SEC Brings Civil Charges In $79M Visa Investment Scheme

EB-5 Visa, EB5 Visa, EB-5 Investment

The U.S. Securities and Exchange Commission brought civil charges Tuesday against a company that took in $79 million from allegedly brokering illegal residency visas through the Immigrant Investor Program.

It charged Boca Raton-based Ireeco LLC and Hong Kong-based Ireeco Ltd. with wrongfully providing 150 people with investments in EB-5 visas, acting in an unregistered capacity from at least January 2010 to May 2012. The program provides visas and paths to citizenship for foreigners who invest at least $500,000 in businesses that create jobs.

The agency says it's the first time that such brokers have been charged.

“The EB-5 program administered by the U.S. Citizenship and Immigration Services (USCIS) provides a path to legal residency for foreigners who invest directly in a U.S. business or private 'regional centers' that promote economic development in specific areas and industries,” the SEC said in a statement.

Ireeco “used their website to solicit EB-5 investors, some of whom were already in the U.S. on a temporary visa. While Ireeco LLC and Ireeco Limited promised to help investors choose the right regional center to invest with, they allegedly directed most EB-5 investors to the same handful of regional centers, ones that paid them commissions of about $35,000 per investor” after USCIS approved green cards, the agency said.

The two entities did not admit to or deny the charges, but agreed to their censure, and agreed to desist from the behavior.

Even though it never registered as a broker-dealer, the SEC says, Ireeco was “paid fees for actively soliciting over 158 foreign investors for selected regional centers … invest[ing] a combined total of $79 million.”

Meanwhile, in another recent case, the Fifth Circuit denied a petition for writ of mandamus by a man held in civil contempt for failing to comply with an asset turnover order after the SEC sued him for securities fraud in connection with his EB-5 regional center.

The three-judge panel said that the district court’s decision to issue the turnover order for Marco Ramirez — who ran the company USA Now, a regional center for the EB-5 program, is supported by clear and convincing evidence.

Ramirez allegedly used the business to solicit money from potential candidates and promised to hold the investments in escrow until the visas were approved, but allegedly spent the money or transferred it to his other businesses.

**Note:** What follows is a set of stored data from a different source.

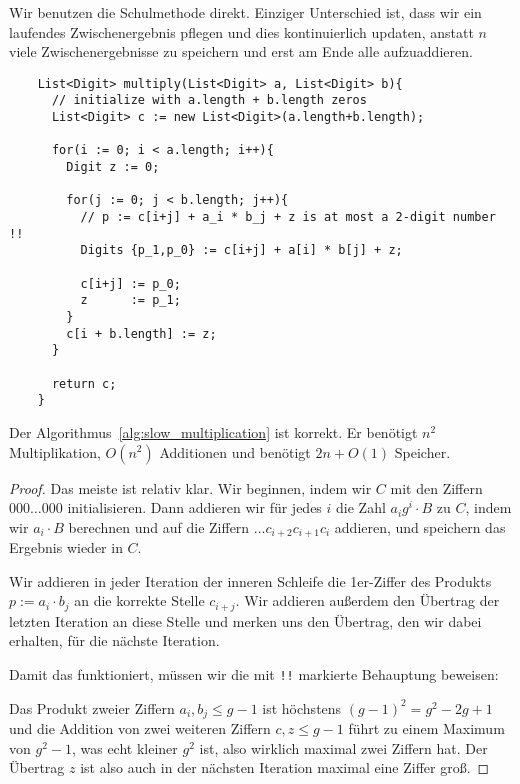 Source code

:\begin{algorithm}
    \label{alg:slow_multiplication}
    Wir benutzen die Schulmethode direkt. Einziger Unterschied ist, dass wir ein laufendes Zwischenergebnis pflegen und dies kontinuierlich updaten, anstatt $n$ viele Zwischenergebnisse zu speichern und erst am Ende alle aufzuaddieren.

    \begin{lstlisting}
    List<Digit> multiply(List<Digit> a, List<Digit> b){
      // initialize with a.length + b.length zeros
      List<Digit> c := new List<Digit>(a.length+b.length);

      for(i := 0; i < a.length; i++){
        Digit z := 0;

        for(j := 0; j < b.length; j++){
          // p := c[i+j] + a_i * b_j + z is at most a 2-digit number !!
          Digits {p_1,p_0} := c[i+j] + a[i] * b[j] + z;

          c[i+j] := p_0;
          z      := p_1;
        }
        c[i + b.length] := z;
      }

      return c;
    }
    \end{lstlisting}
\end{algorithm}

\begin{proposition}[Korrektheit]
    Der Algorithmus~\ref{alg:slow_multiplication} ist korrekt. Er benötigt $n^2$ Multiplikation, $O(n^2)$ Additionen und benötigt $2n+O(1)$ Speicher.
\end{proposition}
\begin{proof}
    Das meiste ist relativ klar. Wir beginnen, indem wir $C$ mit den Ziffern $000\ldots 000$ initialisieren. Dann addieren wir für jedes $i$ die Zahl $a_i g^i\cdot B$ zu $C$, indem wir $a_i \cdot B$ berechnen und auf die Ziffern $\ldots c_{i+2}c_{i+1}c_i$ addieren, und speichern das Ergebnis wieder in $C$.

    \smallskip
    Wir addieren in jeder Iteration der inneren Schleife die 1er-Ziffer des Produkts $p:=a_i \cdot b_j$ an die korrekte Stelle $c_{i+j}$. Wir addieren außerdem den Übertrag der letzten Iteration an diese Stelle und merken uns den Übertrag, den wir dabei erhalten, für die nächste Iteration.

    \smallskip
    Damit das funktioniert, müssen wir die mit \lstinline{!!} markierte Behauptung beweisen:

    Das Produkt zweier Ziffern $a_i,b_j\leq g-1$ ist höchstens $(g-1)^2=g^2-2g+1$ und die Addition von zwei weiteren Ziffern $c,z\leq g-1$ führt zu einem Maximum von $g^2-1$, was echt kleiner $g^2$ ist, also wirklich maximal zwei Ziffern hat. Der Übertrag $z$ ist also auch in der nächsten Iteration maximal eine Ziffer groß.
\end{proof}

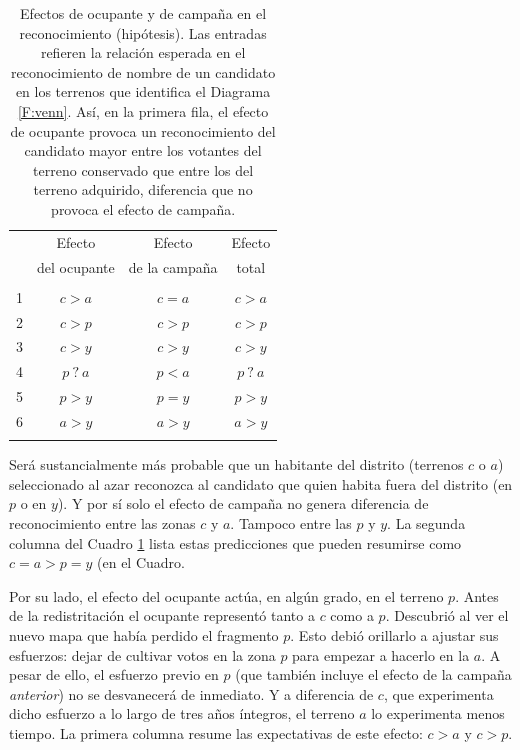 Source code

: \documentclass[letter,12pt]{article}
\begin{document}
\begin{table}
  \centering
  \begin{tabular}{cccc}
    & Efecto &       Efecto &        Efecto \\ [-.5ex]
    & del ocupante & de la campaña & total\\ \hline
    \\ [-1.2ex]
    1 & $c>a$   & $c=a$  & $c>a$   \\
    2 & $c>p$   & $c>p$  & $c>p$   \\
    3 & $c>y$   & $c>y$  & $c>y$   \\
    4 & $p~?~a$ & $p<a$  & $p~?~a$ \\
    5 & $p>y$   & $p=y$  & $p>y$   \\
    6 & $a>y$   & $a>y$  & $a>y$   \\ \\ [-1.2ex] \hline 
  \end{tabular}
  \caption{Efectos de ocupante y de campaña en el reconocimiento (hipótesis). Las entradas refieren la relación esperada en el reconocimiento de nombre de un candidato en los terrenos que identifica el Diagrama \ref{F:venn}. Así, en la primera fila, el efecto de ocupante provoca un reconocimiento del candidato mayor entre los votantes del terreno conservado que entre los del terreno adquirido, diferencia que no provoca el efecto de campaña.}\label{T:hyps}
\end{table}

Será sustancialmente más probable que un habitante del distrito (terrenos $c$ o $a$) seleccionado al azar reconozca al candidato que quien habita fuera del distrito (en $p$ o en $y$). Y por sí solo el efecto de campaña no genera diferencia de reconocimiento entre las zonas $c$ y $a$. Tampoco entre las $p$ y $y$. La segunda columna del Cuadro \ref{T:hyps} lista estas predicciones que pueden resumirse como $c=a>p=y$ (en el Cuadro. 

Por su lado, el efecto del ocupante actúa, en algún grado, en el terreno $p$. Antes de la redistritación el ocupante representó tanto a $c$ como a $p$. Descubrió al ver el nuevo mapa que había perdido el fragmento $p$. Esto debió orillarlo a ajustar sus esfuerzos: dejar de cultivar votos en la zona $p$ para empezar a hacerlo en la $a$. A pesar de ello, el esfuerzo previo en $p$ (que también incluye el efecto de la campaña \emph{anterior}) no se desvanecerá de inmediato. Y a diferencia de $c$, que experimenta dicho esfuerzo a lo largo de tres años íntegros, el terreno $a$ lo experimenta menos tiempo. La primera columna resume las expectativas de este efecto: $c>a$ y $c>p$. 
\end{document}
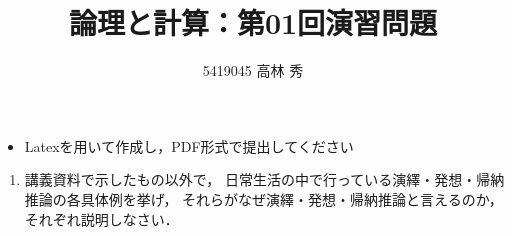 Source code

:\documentclass[dvipdfmx]{jsarticle}
\def\NO{01}
\def\LECTURENAME{論理と計算}
\begin{document}
\title{\LECTURENAME{}：第\NO{}回演習問題}

\author{5419045 高林 秀}

\date{}
\maketitle

\begin{itemize}
\item Latexを用いて作成し，PDF形式で提出してください
\end{itemize}


\vspace*{\baselineskip}

\begin{enumerate}\setlength{\itemsep}{\baselineskip}

\item
  講義資料で示したもの以外で，
  日常生活の中で行っている演繹・発想・帰納推論の各具体例を挙げ，
  それらがなぜ演繹・発想・帰納推論と言えるのか，それぞれ説明しなさい．

\end{enumerate}
\end{document}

The district court had granted the SEC’s bid for a receivership order, which required Ramirez to provide an accounting and turn over all of his assets to a receiver. When the receiver’s accountant discovered that Ramirez issued a $500,000 refund check to an investor even though there was no record of the investor’s deposit, the district court filed the turnover order requiring him to return the $500,000 to the receiver because it was part of the estate.

The SEC is represented by Brian Theophilus James.

The Ireecos are represented by Barton Sacher and Joseph Sacher of Sacher Zelman Hartman Paul Beiley & Sacher.

The case is In the Matter of Ireeco LLC and Ireeco Ltd., administrative proceeding 3-16647, in the U.S. Securities and Exchange Commission.